Sumit Sahai, a mechanical engineer, marries Deepa and they start their married life in Lucknow at former’s ancestral house. Before marriage, Sumit was quiet apprehensive of the holy Indian tradition of arranged marriages where a mere 15 minutes talk with a stranger required one to know each other, and subsequently love each other for the rest of their lives. Though marriage brought romance, adventure and love, it also brought forth a core of responsibilities, and something Sumit was not ready to cope up with.

Sumit portrays himself as a successful middle-class family man and paints an idyllic picture of life. Later, he decides to shift to Bombay where he gets so engrossed in his work that for Deepa, his presence or absence in the house meant the same. Deepa sulks day and night within the four walls of their pigeon-hole flat. Even for his daughter, Kiran, his fatherly duties end at bringing home his pay packet.

Life offers us a set of priorities and in order to fulfil a few commitments, we cannot ignore the very idea of living. Desires are never ending and sometimes they do lead us astray. Thus. one needs to draw a line between ambitions and achievements. A happy and contented family is the ultimate test of a successful man; everything else fades into insignificance. It is the family that brings happiness and assures peace, something money cannot buy.

Looking at Sumit’s perspective, being young and enterprising is not enough in the corporate world, where in the mad race for promotions, one loses one’s family and peace of mind. Sumit gets drawn to the attractive pay packages and failed to visualise beyond their glitter. At the home front, he always gets frustrated over trifle issues. Once he drives his family to a party unwillingly and meets with an accident that claims his daughter’s life .

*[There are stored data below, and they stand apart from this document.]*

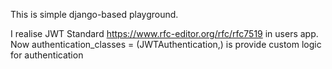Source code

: This is simple django-based playground.

I realise JWT Standard https://www.rfc-editor.org/rfc/rfc7519 in users app.
Now authentication_classes = (JWTAuthentication,) is provide custom logic for authentication
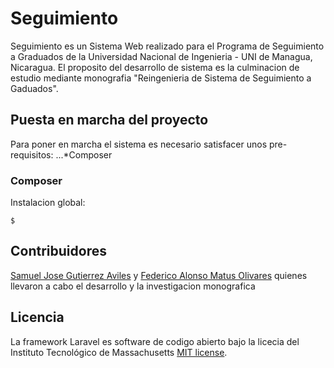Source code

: # Seguimiento

Seguimiento es un Sistema Web realizado para el Programa de Seguimiento a Graduados de la Universidad Nacional de Ingenieria - UNI de Managua, Nicaragua. El proposito del desarrollo de sistema es la culminacion de estudio mediante monografia "Reingenieria de Sistema de Seguimiento a Gaduados". 

## Puesta en marcha del proyecto

Para poner en marcha el sistema es necesario satisfacer unos pre-requisitos:
...*Composer

### Composer

Instalacion global:
    
    $

## Contribuidores

[Samuel Jose Gutierrez Aviles](https://github.com/search-sam) y [Federico Alonso Matus Olivares](https://github.com/matusfede) quienes llevaron a cabo el desarrollo y la investigacion monografica

## Licencia

La  framework Laravel es software de codigo abierto bajo la licecia del Instituto Tecnológico de Massachusetts [MIT license](http://opensource.org/licenses/MIT).
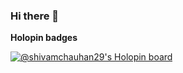 ### Hi there 👋

<strong>Holopin badges</strong>

[![@shivamchauhan29's Holopin board](https://holopin.me/@shivamchauhan29)](https://holopin.io/@shivamchauhan29)
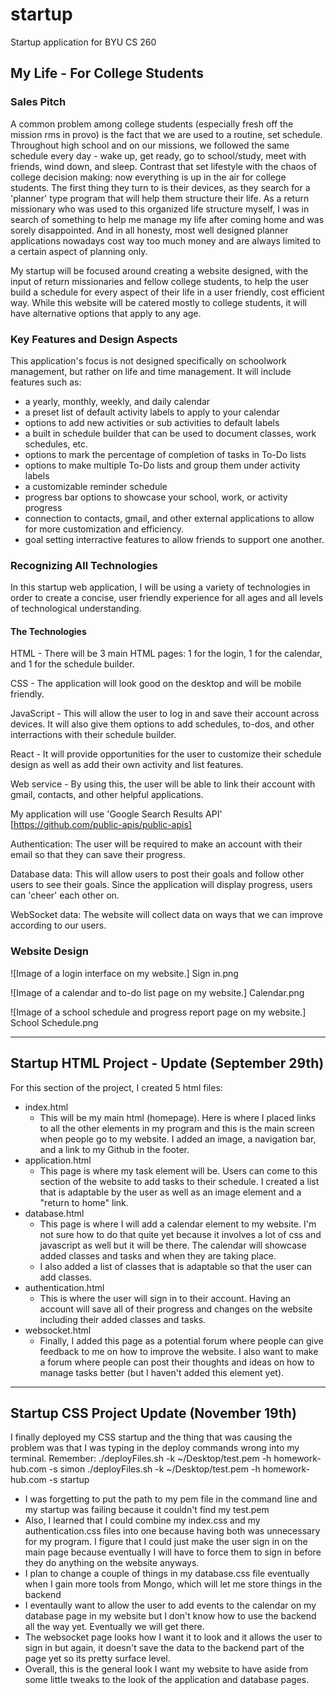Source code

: # startup
Startup application for BYU CS 260

## My Life - For College Students
### Sales Pitch
A common problem among college students (especially fresh off the mission rms in provo) is the fact that we are used to a routine, set schedule. Throughout high school and on our missions, we followed the same schedule every day - wake up, get ready, go to school/study, meet with friends, wind down, and sleep. Contrast that set lifestyle with the chaos of college decision making: now everything is up in the air for college students. The first thing they turn to is their devices, as they search for a 'planner' type program that will help them structure their life. As a return missionary who was used to this organized life structure myself, I was in search of something to help me manage my life after coming home and was sorely disappointed. And in all honesty, most well designed planner applications nowadays cost way too much money and are always limited to a certain aspect of planning only.

My startup will be focused around creating a website designed, with the input of return missionaries and fellow college students, to help the user build a schedule for every aspect of their life in a user friendly, cost efficient way. While this website will be catered mostly to college students, it will have alternative options that apply to any age. 

### Key Features and Design Aspects
This application's focus is not designed specifically on schoolwork management, but rather on life and time management. It will include features such as:
* a yearly, monthly, weekly, and daily calendar
* a preset list of default activity labels to apply to your calendar
* options to add new activities or sub activities to default labels
* a built in schedule builder that can be used to document classes, work schedules, etc.
* options to mark the percentage of completion of tasks in To-Do lists
* options to make multiple To-Do lists and group them under activity labels
* a customizable reminder schedule
* progress bar options to showcase your school, work, or activity progress
* connection to contacts, gmail, and other external applications to allow for more customization and efficiency.
* goal setting interractive features to allow friends to support one another.

### Recognizing All Technologies
In this startup web application, I will be using a variety of technologies in order to create a concise, user friendly experience for all ages and all levels of technological understanding.
#### The Technologies
HTML - There will be 3 main HTML pages: 1 for the login, 1 for the calendar, and 1 for the schedule builder.

CSS - The application will look good on the desktop and will be mobile friendly.

JavaScript - This will allow the user to log in and save their account across devices. It will also give them options to add schedules, to-dos, and other interractions with their schedule builder.

React - It will provide opportunities for the user to customize their schedule design as well as add their own activity and list features.

Web service - By using this, the user will be able to link their account with gmail, contacts, and other helpful applications.

My application will use 'Google Search Results API' [https://github.com/public-apis/public-apis]

Authentication: The user will be required to make an account with their email so that they can save their progress.

Database data: This will allow users to post their goals and follow other users to see their goals. Since the application will display progress, users can 'cheer' each other on.

WebSocket data: The website will collect data on ways that we can improve according to our users. 

### Website Design
![Image of a login interface on my website.]
Sign in.png

![Image of a calendar and to-do list page on my website.]
Calendar.png

![Image of a school schedule and progress report page on my website.]
School Schedule.png

---------------------------------------------------------------------------------------------------------------------------------------
## Startup HTML Project - Update (September 29th)
For this section of the project, I created 5 html files:
* index.html
    - This will be my main html (homepage). Here is where I placed links to all the other elements in my program and this is the main screen when people go to my website. I added an image, a navigation bar, and a link to my Github in the footer.
* application.html
    - This page is where my task element will be. Users can come to this section of the website to add tasks to their schedule. I created a list that is adaptable by the user as well as an image element and a "return to home" link.
* database.html
    - This page is where I will add a calendar element to my website. I'm not sure how to do that quite yet because it involves a lot of css and javascript as well but it will be there. The calendar will showcase added classes and tasks and when they are taking place.
    - I also added a list of classes that is adaptable so that the user can add classes.
* authentication.html
    - This is where the user will sign in to their account. Having an account will save all of their progress and changes on the website including their added classes and tasks.
* websocket.html
    - Finally, I added this page as a potential forum where people can give feedback to me on how to improve the website. I also want to make a forum where people can post their thoughts and ideas on how to manage tasks better (but I haven't added this element yet).

-----------------------------------------------------------------------------------------------------------------------------------------
## Startup CSS Project Update (November 19th)
I finally deployed my CSS startup and the thing that was causing the problem was that I was typing in the deploy commands wrong into my terminal. Remember:
    ./deployFiles.sh -k ~/Desktop/test.pem -h homework-hub.com -s simon
    ./deployFiles.sh -k ~/Desktop/test.pem -h homework-hub.com -s startup

- I was forgetting to put the path to my pem file in the command line and my startup was failing because it couldn't find my test.pem
- Also, I learned that I could combine my index.css and my authentication.css files into one because having both was unnecessary for my program. I figure that I could just make the user sign in on the main page because eventually I will have to force them to sign in before they do anything on the website anyways.
- I plan to change a couple of things in my database.css file eventually when I gain more tools from Mongo, which will let me store things in the backend
- I eventaully want to allow the user to add events to the calendar on my database page in my website but I don't know how to use the backend all the way yet. Eventually we will get there.
- The websocket page looks how I want it to look and it allows the user to sign in but again, it doesn't save the data to the backend part of the page yet so its pretty surface level. 
- Overall, this is the general look I want my website to have aside from some little tweaks to the look of the application and database pages.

"I loved my family but not the responsibilities that came along with it," he rues. It is after his daughter’s death and the breaking up of his marriage that Sumit starts looking at life beyond his work. It is the same city where now he realises the presence of others people enjoying their family life after he loses his own. People were living in it like it should be lived. The glamour of the corporate world entices young entrepreneurs who somehow fail to find peace as they have to work round the clock. Finally, Sumit quits his job and takes to drinking. On the whole, the author has presented a stark picture of the corporate world in a matter-of-fact blunt language.